━━━━━ Raw data ━━━━━

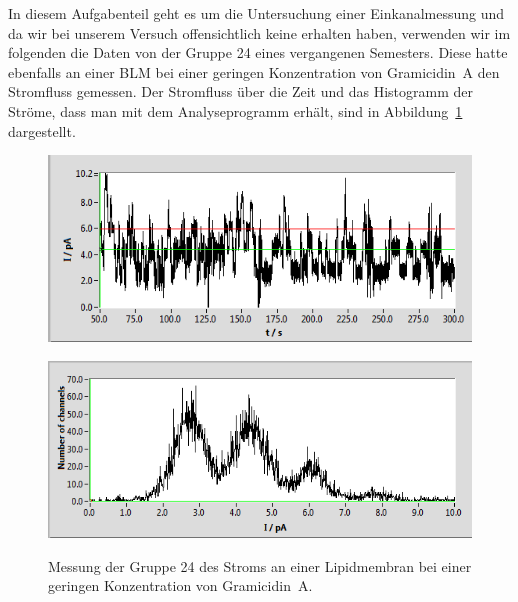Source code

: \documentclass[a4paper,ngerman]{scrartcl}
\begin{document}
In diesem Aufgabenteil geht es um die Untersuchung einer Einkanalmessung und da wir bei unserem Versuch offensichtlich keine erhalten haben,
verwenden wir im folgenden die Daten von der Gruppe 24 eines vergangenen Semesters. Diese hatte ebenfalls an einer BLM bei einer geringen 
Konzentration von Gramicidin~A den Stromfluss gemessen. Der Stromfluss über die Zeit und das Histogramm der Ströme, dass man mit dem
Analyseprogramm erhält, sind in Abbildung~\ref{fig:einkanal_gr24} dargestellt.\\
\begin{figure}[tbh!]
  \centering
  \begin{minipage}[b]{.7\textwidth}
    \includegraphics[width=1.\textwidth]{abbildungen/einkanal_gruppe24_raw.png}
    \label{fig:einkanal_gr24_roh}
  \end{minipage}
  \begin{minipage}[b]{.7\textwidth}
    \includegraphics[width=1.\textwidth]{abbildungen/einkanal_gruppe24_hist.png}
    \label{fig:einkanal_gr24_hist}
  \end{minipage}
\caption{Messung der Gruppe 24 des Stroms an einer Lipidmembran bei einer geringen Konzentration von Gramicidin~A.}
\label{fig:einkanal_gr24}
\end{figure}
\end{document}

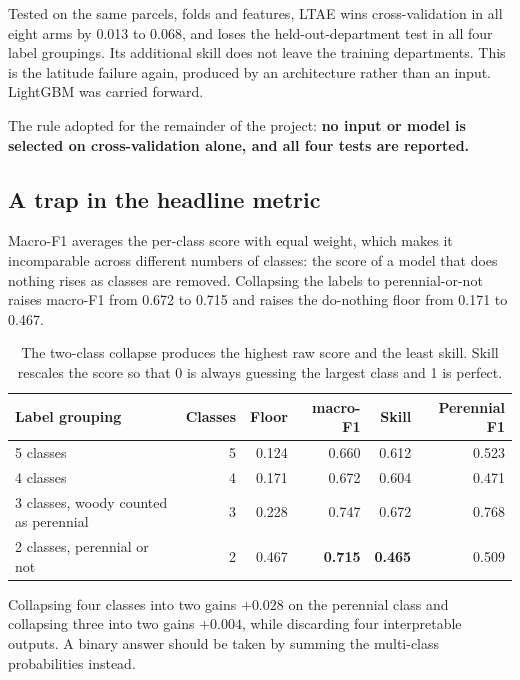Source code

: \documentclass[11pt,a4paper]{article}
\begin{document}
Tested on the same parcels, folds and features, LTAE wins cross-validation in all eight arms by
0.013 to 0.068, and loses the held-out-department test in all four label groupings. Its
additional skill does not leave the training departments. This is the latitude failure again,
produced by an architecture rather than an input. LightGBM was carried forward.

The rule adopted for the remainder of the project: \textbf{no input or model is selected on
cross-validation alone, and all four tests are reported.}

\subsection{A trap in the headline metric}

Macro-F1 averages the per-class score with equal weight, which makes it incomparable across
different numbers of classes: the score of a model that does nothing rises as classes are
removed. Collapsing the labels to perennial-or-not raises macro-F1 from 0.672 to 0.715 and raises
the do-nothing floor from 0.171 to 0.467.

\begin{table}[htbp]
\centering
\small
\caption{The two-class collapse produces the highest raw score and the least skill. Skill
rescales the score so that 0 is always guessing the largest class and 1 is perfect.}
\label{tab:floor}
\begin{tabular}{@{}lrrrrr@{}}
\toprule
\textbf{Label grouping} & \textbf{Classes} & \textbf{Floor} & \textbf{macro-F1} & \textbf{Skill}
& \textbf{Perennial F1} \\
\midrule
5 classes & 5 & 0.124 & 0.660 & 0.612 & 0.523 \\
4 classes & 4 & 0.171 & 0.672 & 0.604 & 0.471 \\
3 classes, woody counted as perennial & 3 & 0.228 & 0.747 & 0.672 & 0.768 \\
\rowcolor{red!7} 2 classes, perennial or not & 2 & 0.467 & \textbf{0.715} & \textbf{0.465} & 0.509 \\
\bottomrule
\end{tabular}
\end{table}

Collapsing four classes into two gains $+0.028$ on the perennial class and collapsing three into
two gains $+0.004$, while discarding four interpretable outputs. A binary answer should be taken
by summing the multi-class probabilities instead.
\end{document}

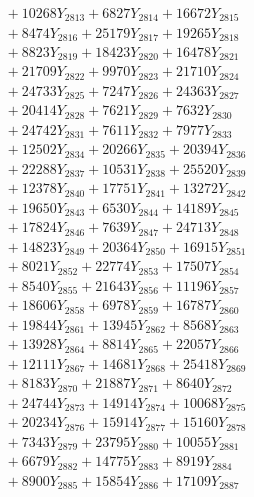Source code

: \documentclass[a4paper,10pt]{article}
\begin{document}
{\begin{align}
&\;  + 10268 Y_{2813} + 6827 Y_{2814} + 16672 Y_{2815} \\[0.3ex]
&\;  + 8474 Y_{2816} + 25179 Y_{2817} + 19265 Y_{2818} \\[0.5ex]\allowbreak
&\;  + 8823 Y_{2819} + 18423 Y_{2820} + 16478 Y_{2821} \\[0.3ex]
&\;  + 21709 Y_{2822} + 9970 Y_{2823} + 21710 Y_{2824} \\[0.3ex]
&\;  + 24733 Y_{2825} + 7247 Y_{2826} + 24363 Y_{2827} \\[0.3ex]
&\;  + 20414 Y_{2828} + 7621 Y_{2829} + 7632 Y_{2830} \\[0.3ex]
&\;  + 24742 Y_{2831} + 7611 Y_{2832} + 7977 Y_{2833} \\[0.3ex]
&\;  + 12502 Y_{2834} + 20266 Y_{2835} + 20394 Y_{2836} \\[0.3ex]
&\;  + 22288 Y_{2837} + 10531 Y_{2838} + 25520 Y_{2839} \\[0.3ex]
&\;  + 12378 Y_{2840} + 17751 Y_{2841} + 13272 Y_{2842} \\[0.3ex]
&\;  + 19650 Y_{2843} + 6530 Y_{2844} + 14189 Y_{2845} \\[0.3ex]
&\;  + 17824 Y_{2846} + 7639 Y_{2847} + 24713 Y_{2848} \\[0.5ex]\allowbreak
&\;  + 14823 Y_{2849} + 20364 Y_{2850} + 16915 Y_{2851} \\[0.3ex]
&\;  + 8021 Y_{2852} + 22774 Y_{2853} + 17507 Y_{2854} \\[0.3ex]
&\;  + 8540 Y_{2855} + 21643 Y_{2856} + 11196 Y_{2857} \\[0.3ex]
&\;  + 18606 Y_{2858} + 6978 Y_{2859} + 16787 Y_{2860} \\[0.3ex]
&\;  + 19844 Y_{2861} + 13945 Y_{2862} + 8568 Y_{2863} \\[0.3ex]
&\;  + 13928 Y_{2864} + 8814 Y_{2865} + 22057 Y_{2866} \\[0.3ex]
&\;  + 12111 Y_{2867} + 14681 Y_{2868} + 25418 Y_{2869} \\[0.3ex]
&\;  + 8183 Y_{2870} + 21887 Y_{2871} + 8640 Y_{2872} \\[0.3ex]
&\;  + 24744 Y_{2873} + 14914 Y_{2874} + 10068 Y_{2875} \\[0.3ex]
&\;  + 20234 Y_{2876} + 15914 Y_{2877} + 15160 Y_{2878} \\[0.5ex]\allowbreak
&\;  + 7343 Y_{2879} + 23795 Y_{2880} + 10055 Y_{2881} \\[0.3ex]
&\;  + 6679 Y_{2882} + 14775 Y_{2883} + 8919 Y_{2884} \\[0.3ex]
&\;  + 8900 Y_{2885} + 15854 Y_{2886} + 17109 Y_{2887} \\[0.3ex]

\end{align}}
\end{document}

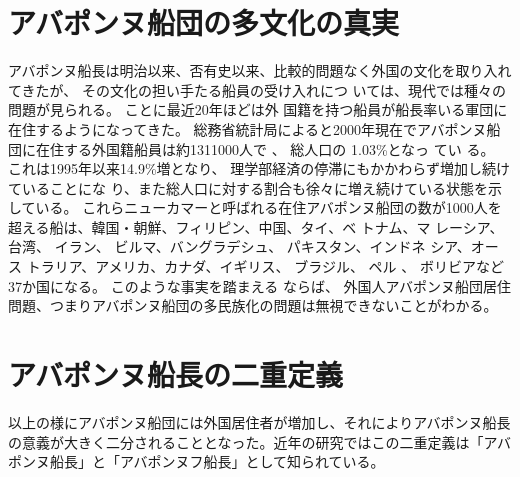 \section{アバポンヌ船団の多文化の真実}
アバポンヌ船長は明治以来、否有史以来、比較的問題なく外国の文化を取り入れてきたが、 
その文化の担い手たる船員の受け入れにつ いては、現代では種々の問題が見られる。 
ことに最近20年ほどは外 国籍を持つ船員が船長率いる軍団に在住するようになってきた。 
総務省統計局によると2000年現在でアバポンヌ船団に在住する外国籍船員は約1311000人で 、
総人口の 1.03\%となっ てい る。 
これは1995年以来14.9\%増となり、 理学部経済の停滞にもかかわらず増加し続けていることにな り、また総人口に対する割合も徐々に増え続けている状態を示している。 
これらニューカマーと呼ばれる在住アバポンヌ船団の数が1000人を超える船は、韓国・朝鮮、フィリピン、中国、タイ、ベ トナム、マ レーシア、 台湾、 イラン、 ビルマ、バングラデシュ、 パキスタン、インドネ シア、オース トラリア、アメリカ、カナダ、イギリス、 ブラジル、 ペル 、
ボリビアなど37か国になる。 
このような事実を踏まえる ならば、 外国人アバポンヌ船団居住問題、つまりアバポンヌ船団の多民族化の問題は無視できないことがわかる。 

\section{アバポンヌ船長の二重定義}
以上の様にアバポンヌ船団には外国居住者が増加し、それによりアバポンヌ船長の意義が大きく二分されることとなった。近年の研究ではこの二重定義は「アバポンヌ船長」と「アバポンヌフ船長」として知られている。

━━━━━

_Activity_: Find the string "Gramicidin" in the material above. Then copy each line that has it.

_Answer space_:
Konzentration von Gramicidin~A den Stromfluss gemessen. Der Stromfluss über die Zeit und das Histogramm der Ströme, dass man mit dem
\caption{Messung der Gruppe 24 des Stroms an einer Lipidmembran bei einer geringen Konzentration von Gramicidin~A.}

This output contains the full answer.